L’Avellino saluta i playoff: tris Catanzaro al Ceravolo, finisce la stagione dei lupi

La squadra di Ballardini abbandona la post season di Serie B al turno preliminare

Dura 90′ la post season di Serie B per l’Avellino. I biancoverdi salutano i playoff al turno preliminare, venendo sconfitti per 3-0 dal Catanzaro al Ceravolo. Un passivo eccessivamente pesante per i lupi, che avevano ben cominciato la sfida creando le occasioni più ghiotte nella prima fase di gara. In una partita dai ritmi compassati la squadra di Davide Ballardini sfiora due volte il gol: prima è Sounas a calciare da ottima posizione senza però angolare il tiro, che viene così parato da Pigliacelli; poi è Besaggio a cercare la via della rete, ma la sua iniziativa trova ancora il portiere giallorosso a frapporsi. Quando la prima frazione sembra scivolare via sullo 0-0, ecco che allo scadere i padroni di casa si portano avanti: Pontisso sembra lasciarsi dietro il pallone, ma riesce comunque a calciare col destro e ad angolare la traiettoria trafiggendo Iannarilli.
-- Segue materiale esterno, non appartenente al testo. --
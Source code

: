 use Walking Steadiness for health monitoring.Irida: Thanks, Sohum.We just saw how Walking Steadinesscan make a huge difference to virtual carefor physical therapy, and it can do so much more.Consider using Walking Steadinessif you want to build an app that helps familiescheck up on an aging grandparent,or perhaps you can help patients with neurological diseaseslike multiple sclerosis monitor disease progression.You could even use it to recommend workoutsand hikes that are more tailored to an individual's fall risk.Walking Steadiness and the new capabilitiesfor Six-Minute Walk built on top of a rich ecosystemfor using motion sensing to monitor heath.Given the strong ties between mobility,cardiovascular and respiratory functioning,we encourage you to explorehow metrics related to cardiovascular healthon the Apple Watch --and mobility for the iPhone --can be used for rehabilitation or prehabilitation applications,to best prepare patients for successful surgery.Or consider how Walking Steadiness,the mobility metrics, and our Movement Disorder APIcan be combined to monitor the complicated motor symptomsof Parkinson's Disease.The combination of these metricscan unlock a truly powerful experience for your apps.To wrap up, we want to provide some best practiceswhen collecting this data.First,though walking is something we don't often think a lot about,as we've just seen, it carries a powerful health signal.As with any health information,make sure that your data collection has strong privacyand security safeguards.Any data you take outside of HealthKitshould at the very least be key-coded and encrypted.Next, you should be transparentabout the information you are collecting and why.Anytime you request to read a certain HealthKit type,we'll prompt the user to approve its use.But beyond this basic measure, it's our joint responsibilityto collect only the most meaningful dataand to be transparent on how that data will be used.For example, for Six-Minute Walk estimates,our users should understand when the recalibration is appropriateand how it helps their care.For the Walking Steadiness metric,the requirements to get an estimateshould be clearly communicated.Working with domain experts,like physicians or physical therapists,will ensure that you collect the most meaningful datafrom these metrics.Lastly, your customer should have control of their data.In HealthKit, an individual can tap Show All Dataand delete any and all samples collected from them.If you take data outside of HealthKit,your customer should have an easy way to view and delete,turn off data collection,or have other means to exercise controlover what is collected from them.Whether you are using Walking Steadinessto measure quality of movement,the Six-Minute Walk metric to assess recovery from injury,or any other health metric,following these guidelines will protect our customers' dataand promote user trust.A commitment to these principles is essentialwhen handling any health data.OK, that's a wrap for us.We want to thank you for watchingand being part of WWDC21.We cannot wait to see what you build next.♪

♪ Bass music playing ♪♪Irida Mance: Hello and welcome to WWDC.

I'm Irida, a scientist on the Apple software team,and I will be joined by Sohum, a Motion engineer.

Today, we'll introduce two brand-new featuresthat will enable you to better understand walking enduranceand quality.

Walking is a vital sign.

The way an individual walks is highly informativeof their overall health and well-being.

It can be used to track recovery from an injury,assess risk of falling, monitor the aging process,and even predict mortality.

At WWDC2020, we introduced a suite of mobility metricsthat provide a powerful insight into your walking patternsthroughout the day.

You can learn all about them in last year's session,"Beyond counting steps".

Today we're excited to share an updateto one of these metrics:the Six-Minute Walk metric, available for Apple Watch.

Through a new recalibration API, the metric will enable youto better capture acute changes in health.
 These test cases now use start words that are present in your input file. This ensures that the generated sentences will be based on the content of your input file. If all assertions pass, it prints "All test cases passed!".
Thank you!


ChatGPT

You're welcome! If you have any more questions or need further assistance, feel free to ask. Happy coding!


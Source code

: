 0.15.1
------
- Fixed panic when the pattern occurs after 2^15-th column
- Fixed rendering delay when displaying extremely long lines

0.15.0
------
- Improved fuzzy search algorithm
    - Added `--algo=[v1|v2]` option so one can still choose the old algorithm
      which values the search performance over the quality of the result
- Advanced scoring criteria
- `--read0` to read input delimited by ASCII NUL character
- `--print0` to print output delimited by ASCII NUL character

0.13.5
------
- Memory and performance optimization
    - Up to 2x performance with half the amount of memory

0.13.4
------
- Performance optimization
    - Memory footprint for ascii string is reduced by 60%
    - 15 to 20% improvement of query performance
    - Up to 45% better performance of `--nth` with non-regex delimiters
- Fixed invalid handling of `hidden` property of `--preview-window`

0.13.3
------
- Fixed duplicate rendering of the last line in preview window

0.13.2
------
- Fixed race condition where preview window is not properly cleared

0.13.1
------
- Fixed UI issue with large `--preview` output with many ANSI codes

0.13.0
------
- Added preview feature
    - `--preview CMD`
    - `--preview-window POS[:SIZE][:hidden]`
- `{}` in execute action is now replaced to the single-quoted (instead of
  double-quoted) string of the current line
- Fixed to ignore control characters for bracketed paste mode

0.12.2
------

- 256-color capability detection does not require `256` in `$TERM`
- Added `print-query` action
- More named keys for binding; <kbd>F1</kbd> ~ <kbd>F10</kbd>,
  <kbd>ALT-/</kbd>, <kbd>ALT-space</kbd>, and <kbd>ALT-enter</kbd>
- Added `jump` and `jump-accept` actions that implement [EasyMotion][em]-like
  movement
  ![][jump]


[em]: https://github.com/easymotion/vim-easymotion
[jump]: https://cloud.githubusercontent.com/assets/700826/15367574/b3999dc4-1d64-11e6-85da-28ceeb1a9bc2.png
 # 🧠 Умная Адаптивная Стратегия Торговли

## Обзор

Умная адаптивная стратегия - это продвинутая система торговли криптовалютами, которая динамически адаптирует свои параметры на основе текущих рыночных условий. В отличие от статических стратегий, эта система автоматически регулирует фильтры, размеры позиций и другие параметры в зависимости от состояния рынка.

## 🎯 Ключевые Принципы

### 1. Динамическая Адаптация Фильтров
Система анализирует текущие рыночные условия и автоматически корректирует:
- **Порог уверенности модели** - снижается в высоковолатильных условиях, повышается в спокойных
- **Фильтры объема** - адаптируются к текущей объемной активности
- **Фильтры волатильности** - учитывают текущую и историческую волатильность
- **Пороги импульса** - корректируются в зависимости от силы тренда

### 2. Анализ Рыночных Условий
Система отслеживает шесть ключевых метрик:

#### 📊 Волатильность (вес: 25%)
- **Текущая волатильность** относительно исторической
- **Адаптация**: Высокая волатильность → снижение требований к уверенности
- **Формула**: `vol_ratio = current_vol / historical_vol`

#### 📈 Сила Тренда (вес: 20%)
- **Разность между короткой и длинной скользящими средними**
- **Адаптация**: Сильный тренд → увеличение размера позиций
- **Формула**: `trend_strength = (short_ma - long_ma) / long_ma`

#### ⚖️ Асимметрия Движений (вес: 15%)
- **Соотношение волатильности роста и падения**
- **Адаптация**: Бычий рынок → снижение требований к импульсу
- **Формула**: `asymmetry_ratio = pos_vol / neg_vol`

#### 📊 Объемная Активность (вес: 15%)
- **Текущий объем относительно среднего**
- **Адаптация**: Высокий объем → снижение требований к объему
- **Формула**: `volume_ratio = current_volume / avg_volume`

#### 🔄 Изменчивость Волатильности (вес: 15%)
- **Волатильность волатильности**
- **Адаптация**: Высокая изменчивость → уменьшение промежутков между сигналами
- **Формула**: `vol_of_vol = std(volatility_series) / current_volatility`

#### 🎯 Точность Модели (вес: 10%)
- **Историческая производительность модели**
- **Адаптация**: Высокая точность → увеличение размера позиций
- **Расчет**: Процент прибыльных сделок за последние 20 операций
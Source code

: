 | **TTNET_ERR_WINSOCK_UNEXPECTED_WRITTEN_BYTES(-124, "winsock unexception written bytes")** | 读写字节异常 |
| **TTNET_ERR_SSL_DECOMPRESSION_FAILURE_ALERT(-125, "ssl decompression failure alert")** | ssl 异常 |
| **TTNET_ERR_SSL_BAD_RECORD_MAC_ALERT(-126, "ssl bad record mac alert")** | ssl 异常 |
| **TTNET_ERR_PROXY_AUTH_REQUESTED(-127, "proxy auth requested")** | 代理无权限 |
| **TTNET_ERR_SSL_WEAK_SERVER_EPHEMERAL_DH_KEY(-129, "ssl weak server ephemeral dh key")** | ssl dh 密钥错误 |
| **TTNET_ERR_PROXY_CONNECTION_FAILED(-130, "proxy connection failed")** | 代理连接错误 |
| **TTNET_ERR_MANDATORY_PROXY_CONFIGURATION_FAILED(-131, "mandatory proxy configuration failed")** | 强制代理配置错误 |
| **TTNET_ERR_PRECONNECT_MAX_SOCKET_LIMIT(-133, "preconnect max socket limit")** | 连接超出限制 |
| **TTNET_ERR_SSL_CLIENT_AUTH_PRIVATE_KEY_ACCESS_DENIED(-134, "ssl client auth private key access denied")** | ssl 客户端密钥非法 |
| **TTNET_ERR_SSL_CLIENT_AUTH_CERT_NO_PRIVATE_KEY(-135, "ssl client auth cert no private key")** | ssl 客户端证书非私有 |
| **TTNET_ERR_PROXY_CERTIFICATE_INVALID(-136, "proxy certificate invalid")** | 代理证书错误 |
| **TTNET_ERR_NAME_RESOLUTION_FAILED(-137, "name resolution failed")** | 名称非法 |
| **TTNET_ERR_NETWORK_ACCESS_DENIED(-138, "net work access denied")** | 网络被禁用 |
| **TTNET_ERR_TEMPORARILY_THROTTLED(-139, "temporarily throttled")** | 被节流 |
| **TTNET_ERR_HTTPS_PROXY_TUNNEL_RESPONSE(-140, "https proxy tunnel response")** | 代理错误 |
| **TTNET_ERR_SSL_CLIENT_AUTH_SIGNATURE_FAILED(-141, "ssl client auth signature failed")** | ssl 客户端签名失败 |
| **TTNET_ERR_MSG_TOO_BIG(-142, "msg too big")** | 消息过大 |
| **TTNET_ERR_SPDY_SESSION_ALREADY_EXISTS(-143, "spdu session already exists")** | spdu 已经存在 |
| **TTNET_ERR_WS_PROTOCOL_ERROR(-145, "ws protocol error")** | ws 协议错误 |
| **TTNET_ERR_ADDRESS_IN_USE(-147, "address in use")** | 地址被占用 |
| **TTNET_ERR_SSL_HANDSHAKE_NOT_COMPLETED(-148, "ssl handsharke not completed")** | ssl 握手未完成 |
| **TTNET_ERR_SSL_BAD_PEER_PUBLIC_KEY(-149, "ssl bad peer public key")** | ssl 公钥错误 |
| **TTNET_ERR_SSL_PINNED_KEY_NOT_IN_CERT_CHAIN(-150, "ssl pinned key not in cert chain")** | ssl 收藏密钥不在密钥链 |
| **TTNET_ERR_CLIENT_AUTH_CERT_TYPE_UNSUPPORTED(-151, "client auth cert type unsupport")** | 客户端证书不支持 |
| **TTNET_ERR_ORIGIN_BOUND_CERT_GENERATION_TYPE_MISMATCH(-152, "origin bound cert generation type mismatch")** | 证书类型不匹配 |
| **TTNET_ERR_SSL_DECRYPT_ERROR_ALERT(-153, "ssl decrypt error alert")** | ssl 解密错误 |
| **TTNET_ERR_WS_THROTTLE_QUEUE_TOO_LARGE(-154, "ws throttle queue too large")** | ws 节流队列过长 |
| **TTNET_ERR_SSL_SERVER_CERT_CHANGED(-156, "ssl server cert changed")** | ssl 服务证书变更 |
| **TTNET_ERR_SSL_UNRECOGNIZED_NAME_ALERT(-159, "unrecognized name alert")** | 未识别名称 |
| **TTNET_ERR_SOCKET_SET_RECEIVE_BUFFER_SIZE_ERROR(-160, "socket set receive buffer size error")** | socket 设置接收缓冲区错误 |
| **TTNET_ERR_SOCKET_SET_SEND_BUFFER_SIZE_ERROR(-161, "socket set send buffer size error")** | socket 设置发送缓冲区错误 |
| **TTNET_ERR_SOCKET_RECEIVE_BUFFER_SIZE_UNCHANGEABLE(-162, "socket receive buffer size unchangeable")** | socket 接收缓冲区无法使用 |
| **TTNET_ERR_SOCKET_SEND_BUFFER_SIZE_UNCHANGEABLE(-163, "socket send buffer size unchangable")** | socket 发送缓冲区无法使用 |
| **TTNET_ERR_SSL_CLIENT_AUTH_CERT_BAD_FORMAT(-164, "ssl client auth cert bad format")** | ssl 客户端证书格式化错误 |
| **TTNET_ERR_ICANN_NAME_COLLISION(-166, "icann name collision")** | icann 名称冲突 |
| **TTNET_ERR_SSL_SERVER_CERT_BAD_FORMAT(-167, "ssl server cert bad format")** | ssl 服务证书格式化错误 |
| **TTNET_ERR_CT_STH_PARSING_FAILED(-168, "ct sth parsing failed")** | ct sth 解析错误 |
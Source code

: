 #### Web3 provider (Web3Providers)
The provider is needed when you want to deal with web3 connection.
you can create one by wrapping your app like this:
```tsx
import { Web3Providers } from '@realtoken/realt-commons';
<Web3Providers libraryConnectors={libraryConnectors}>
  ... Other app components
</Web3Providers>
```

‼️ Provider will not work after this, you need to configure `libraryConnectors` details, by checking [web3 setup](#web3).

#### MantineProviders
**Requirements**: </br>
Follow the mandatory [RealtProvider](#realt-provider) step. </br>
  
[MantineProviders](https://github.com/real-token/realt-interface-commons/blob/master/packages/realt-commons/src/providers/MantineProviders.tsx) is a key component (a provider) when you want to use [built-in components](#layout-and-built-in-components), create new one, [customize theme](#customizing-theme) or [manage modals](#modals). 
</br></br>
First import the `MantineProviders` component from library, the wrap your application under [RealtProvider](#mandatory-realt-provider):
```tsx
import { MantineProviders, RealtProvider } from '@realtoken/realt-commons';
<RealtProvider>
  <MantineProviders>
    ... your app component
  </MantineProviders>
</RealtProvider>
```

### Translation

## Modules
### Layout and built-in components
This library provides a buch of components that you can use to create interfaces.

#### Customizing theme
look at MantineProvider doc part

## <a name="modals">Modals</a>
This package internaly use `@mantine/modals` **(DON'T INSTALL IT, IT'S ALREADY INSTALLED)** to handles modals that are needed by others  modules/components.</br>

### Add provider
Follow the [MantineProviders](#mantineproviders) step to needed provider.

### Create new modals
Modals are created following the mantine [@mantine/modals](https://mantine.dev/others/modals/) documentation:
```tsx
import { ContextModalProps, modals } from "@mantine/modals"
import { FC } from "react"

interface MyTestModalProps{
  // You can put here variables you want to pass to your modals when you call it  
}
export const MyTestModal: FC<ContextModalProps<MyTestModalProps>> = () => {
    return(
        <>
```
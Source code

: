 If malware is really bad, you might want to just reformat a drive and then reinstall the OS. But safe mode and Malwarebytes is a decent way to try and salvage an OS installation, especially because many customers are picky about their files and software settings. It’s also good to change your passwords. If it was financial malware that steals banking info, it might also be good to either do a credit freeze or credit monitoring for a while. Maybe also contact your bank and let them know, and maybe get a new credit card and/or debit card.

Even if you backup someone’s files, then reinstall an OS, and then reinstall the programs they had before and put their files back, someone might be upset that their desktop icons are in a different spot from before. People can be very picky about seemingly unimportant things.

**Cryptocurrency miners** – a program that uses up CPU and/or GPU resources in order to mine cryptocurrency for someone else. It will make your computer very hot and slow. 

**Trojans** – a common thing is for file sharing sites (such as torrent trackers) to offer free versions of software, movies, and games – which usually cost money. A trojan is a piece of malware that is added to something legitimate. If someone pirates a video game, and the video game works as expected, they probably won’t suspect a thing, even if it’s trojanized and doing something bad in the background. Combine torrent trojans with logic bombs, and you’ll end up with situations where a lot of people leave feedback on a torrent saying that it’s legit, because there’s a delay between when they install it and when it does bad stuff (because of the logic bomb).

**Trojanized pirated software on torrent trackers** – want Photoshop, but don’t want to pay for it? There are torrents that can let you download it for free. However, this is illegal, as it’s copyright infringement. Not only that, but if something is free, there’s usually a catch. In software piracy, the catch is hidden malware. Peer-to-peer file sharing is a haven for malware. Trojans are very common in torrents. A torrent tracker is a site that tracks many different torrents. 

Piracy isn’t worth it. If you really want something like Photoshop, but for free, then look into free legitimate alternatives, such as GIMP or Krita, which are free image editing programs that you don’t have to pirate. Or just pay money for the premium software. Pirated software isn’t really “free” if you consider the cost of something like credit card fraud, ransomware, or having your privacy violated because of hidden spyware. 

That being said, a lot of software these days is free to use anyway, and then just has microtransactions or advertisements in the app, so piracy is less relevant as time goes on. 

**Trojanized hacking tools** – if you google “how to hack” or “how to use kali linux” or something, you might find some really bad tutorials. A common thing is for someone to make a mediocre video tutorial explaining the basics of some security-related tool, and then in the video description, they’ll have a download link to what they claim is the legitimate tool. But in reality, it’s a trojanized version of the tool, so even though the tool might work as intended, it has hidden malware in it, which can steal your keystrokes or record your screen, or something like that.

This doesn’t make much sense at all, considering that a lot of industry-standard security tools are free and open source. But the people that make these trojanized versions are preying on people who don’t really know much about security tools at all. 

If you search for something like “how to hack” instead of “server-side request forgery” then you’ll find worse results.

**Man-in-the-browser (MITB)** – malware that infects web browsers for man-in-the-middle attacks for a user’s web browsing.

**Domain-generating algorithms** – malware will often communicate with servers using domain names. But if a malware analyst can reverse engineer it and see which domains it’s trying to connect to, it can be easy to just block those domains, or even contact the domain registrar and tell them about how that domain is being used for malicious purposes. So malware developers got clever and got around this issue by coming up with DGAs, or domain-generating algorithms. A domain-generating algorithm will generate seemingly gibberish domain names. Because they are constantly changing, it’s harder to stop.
Ballardini prova a cambiare qualcosa, inserisce prima Biasci e Pandolfi e poco dopo Insigne, ma i biancoverdi faticano a trovare spazi. Una occasione ghiottissima capita però a Pandolfi, che alla mezz’ora della ripresa controlla e prova il tiro di punta ma incredibilmente non trova la porta. La reazione del Catanzaro è immediata, ma trova davanti un super Iannarilli: prima ci prova Pittarello ma arriva la risposta di piede, poi il portiere dell’Avellino è decisivo sul diagonale di Favasuli. Nel finale i giallorossi però dilagano e chiudono i giochi: prima arriva il 2-0 di Cassandro, che scarica una conclusione potente sotto la traversa. Nel recupero il neo entrato Iemmello prima si conquista un rigore e poi lo batte calciando alla perfezione, fissando il risultato sul 3-0.

L’Avellino saluta così i playoff, con un passivo pesante ma con la soddisfazione, tra alti e bassi, di aver disputato una stagione entusiasmante, gettando le basi per il prossimo campionato di Serie B in cui si alzerà, senza ombra di dubbio, l’asticella delle ambizioni.